Il a précisé au juge n’être qu’actionnaire dans la société Metalson qui a eu à prester dans le cadre des projets en question et que ces prestations étaient contractuelles et postérieures à l’attribution des marchés. Des déclarations confirmées au juge par les représentants de ces sociétés qui ont souligné que les prestations fournies par Metalson étaient réelles et facturées correctement.

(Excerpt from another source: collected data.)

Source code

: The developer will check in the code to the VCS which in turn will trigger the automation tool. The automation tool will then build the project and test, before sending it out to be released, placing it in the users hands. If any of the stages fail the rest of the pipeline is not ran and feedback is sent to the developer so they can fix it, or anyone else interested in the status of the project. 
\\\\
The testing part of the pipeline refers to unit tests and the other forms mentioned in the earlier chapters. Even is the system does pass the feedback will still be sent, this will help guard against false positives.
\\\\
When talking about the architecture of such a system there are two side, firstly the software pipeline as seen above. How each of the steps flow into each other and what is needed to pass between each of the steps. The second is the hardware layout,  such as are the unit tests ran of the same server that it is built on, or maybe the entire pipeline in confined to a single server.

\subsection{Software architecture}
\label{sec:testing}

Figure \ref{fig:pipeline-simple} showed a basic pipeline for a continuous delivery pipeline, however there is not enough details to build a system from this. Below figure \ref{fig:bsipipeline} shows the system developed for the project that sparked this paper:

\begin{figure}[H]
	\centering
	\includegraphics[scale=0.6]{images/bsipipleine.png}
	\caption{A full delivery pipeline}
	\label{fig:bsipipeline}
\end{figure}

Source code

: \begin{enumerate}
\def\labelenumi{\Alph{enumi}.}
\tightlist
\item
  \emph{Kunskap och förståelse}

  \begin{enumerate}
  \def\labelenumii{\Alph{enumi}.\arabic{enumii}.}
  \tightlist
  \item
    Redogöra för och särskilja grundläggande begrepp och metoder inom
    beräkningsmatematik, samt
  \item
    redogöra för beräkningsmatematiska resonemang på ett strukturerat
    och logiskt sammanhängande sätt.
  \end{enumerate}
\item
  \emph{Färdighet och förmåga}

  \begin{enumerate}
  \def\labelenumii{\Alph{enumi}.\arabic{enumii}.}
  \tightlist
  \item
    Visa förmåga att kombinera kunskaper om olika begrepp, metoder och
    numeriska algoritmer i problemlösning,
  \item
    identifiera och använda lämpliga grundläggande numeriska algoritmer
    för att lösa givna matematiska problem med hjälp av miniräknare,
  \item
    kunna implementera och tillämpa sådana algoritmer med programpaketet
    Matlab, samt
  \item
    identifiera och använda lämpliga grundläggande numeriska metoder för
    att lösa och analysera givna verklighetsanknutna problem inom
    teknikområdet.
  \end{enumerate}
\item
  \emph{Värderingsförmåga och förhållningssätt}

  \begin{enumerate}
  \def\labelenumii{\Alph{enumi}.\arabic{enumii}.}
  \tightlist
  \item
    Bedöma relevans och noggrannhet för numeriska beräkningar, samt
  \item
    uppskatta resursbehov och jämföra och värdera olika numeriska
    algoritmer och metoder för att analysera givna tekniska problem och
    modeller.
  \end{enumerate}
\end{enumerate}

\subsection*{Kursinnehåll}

A l’exception du représentant de la société Garavanta, leader mondial des téléphérique, qui a indiqué que la société Metalson basée à Londres a été recommandée à Garavanta par son avocat suisse à cause de la présence de Sid Ahmed dans son actionnariat, le décrivant comme fils d’une grande famille en Algérie, les autres ont déclaré ne pas avoir connu Sid Ahmed avant d’avoir sous-traité des tâches à Metalson.

L’autre déclaration plaidant la cause de Sid Ahmed est celle de son oncle Tadjeddine : « Il est là juste parce qu’il est mon neveu, il n’a rien à voir là-dedans. Je ne l’ai pas vu depuis le 3e jour du décès de son père. Ils ont voulu faire tomber son frère Karim que je rencontrais mais comme ils n’ont pas pu le faire, ils ont embarqué gratuitement Sid Ahmed ».